Weather: Temperature Measurement (Grade Levels: 5-9)

In the 1700s, G. Daniel Fahrenheit developed a scale used by meteorologists for measuring surface temperature. The scale was named for the developer, and the unit of measure has become known as degree Fahrenheit (F°). Also in the eighteenth century, a second scale was developed for measuring surface temperature; it became known as the Celsius scale. The unit of measure in the Celsius scale is the degree Celsius (C°). A third scale later developed for use by scientists became known as the Kelvin scale. This scale begins at absolute zero and is sometimes more convenient to use because it does not involve negative temperatures. (The word degree is not used in Kevin measure.)

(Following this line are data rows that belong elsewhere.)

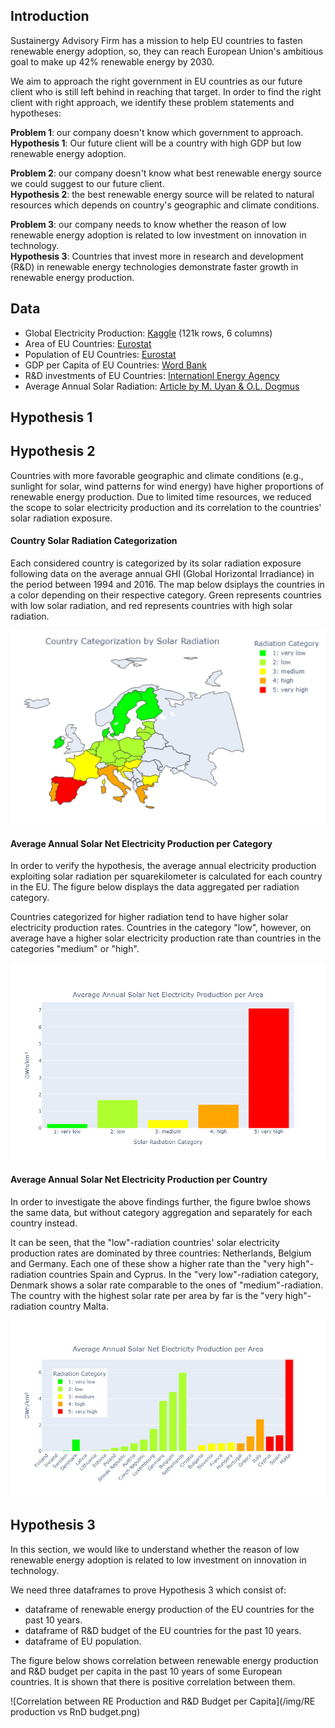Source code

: ## Introduction

Sustainergy Advisory Firm has a mission to help EU countries to fasten renewable energy adoption, so, they can reach European Union's ambitious goal to make up 42% renewable energy by 2030. 

We aim to approach the right government in EU countries as our future client who is still left behind in reaching that target. In order to find the right client with right approach, we identify these problem statements and hypotheses:

**Problem 1**: our company doesn't know which government to approach.<br>
**Hypothesis 1**: Our future client will be a country with high GDP but low renewable energy adoption.

**Problem 2**: our company doesn't know what best renewable energy source we could suggest to our future client.<br>
**Hypothesis 2**: the best renewable energy source will be related to natural resources which depends on country's geographic and climate conditions.

**Problem 3**: our company needs to know whether the reason of low renewable energy adoption is related to low investment on innovation in technology.<br>
**Hypothesis 3**: Countries that invest more in research and development (R&D) in renewable energy technologies demonstrate faster growth in renewable energy production.

## Data

* Global Electricity Production: [Kaggle](https://www.kaggle.com/datasets/sazidthe1/global-electricity-production) (121k rows, 6 columns)
* Area of EU Countries: [Eurostat](https://ec.europa.eu/eurostat/databrowser/view/reg_area3__custom_11352231/bookmark/table?lang=en&bookmarkId=fabcfca6-4abb-4a84-ac1c-7bb335af436a)
* Population of EU Countries: [Eurostat](https://ec.europa.eu/eurostat/databrowser/view/DEMO_GIND__custom_7127262/default/table)
* GDP per Capita of EU Countries: [Word Bank](https://data.worldbank.org/indicator/NY.GDP.PCAP.CD)
* R&D investments of EU Countries: [Internationl Energy Agency](https://www.iea.org/data-and-statistics/data-tools/energy-technology-rdd-budgets-data-explorer)
* Average Annual Solar Radiation: [Article by M. Uyan & O.L. Dogmus](https://www.researchgate.net/figure/Average-annual-global-solar-radiation-in-Europe-20_fig2_366202104)

## Hypothesis 1


## Hypothesis 2
Countries with more favorable geographic and climate conditions (e.g., sunlight for solar, wind patterns for wind energy) have higher proportions of renewable energy production. Due to limited time resources, we reduced the scope to solar electricity production and its correlation to the countries' solar radiation exposure.

#### Country Solar Radiation Categorization
Each considered country is categorized by its solar radiation exposure following data on the average annual GHI (Global Horizontal Irradiance) in the period between 1994 and 2016. The map below dsiplays the countries in a color depending on their respective category. Green represents countries with low solar radiation, and red represents countries with high solar radiation.

![Country Solar Categorization](/img/country_categorization_by_solar_radiation.png)

#### Average Annual Solar Net Electricity Production per Category
In order to verify the hypothesis, the average annual electricity production exploiting solar radiation per squarekilometer is calculated for each country in the EU. The figure below displays the data aggregated per radiation category.

Countries categorized for higher radiation tend to have higher solar electricity production rates. Countries in the category "low", however, on average have a higher solar electricity production rate than countries in the categories "medium" or "high".

![Solar Production per Area by Category](/img/solar_production_per_country_radiation_categories_aggregated.png)

#### Average Annual Solar Net Electricity Production per Country
In order to investigate the above findings further, the figure bwloe shows the same data, but without category aggregation and separately for each country instead.

It can be seen, that the "low"-radiation countries' solar electricity production rates are dominated by three countries: Netherlands, Belgium and Germany. Each one of these show a higher rate than the "very high"-radiation countries Spain and Cyprus. In the "very low"-radiation category, Denmark shows a solar rate comparable to the ones of "medium"-radiation. The country with the highest solar rate per area by far is the "very high"-radiation country Malta. 

![Solar Production per Area by Category](/img/solar_production_per_area.png)

## Hypothesis 3
In this section, we would like to understand whether the reason of low renewable energy adoption is related to low investment on innovation in technology.

We need three dataframes to prove Hypothesis 3 which consist of:
- dataframe of renewable energy production of the EU countries for the past 10 years.
- dataframe of R&D budget of the EU countries for the past 10 years.
- dataframe of EU population.

The figure below shows correlation between renewable energy production and R&D budget per capita in the past 10 years of some European countries. It is shown that there is positive correlation between them. 

![Correlation between RE Production and R&D Budget per Capita](/img/RE production vs RnD budget.png)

Citizens of the United States primarily use the Fahrenheit scale, the rest of the world uses the Celsius scale, and scientist use either the Celsius or Kelvin scale. Since we can use three different scales used to measure temperature, it seems reasonable to have formulas for changing or converting from scale to the another. Here are some useful conversion formulas.

C° = (F° - 32°) ÷ 1.8

F° = 1.8 x C° + 32

K = C°+273

1. If the temperature is 75° Fahrenheit, what are the equivalent readings on the Celsius and Kelvin scales?

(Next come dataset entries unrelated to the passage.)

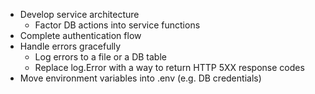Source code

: - Develop service architecture
  - Factor DB actions into service functions
- Complete authentication flow
- Handle errors gracefully
  - Log errors to a file or a DB table
  - Replace log.Error with a way to return HTTP 5XX response codes
- Move environment variables into .env (e.g. DB credentials)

2. If the temperature is 26° Celsius, what are the equivalent readings on the Fahrenheit and Kelvin scales?

3. If the temperature is 288 Kelvin, what are the equivalent readings on the Celsius and Fahrenheit scales?

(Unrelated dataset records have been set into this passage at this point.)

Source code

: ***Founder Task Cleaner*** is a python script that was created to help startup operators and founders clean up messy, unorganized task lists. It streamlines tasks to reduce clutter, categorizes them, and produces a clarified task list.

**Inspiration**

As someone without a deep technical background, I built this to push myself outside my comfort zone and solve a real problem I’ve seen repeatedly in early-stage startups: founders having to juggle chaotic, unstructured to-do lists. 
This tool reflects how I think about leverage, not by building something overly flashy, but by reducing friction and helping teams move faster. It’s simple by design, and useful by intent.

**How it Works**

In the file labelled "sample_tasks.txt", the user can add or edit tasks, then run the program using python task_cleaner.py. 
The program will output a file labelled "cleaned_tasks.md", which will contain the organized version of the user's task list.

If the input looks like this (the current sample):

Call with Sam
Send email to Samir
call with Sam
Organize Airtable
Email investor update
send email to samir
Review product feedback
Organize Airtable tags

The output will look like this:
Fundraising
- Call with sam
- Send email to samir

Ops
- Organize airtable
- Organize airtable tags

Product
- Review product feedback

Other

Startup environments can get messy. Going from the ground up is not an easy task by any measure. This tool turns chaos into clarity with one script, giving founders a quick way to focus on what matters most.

4. Create a formula to determine the Kelvin temperature give the degrees Fahrenheit.

The following table shows the normal high temperatures, in degrees Fahrenheit, for each month for three selected US cities.

 City Jan. Feb. Mar. Apr. May June July Aug. Sept. Oct. Nov. Dec. Baltimore 41 44 53 65 74 83 87 86 79 68 56 45 San Francisco 57 61 62 63 65 68 69 70 73 70 63 57 St. Louis 38 43 53 67 76 85 89 87 81 69 54 43

5. Use the information in the table to determine the mean high temperature for each of these three cities.

6. Based solely on the mean high temperature, can you easily decide in which city you might like to live? Why or why not?

7. Use the information in the table to determine the median high temperature for each of these three cities.

8. Based solely on the median high temperature, can you easily decide in which city you might like to live? Why or why not?

9. Make a box plot of the monthly high temperatures for each city and compare them. Do the plots influence your choice of the city? If so, in what way.

10. What information do you receive from using the box plots that was unavailable from the mean or the median?

11. Describe another method you could use to get more information from this table that might help decide which city might have the best temperature for you.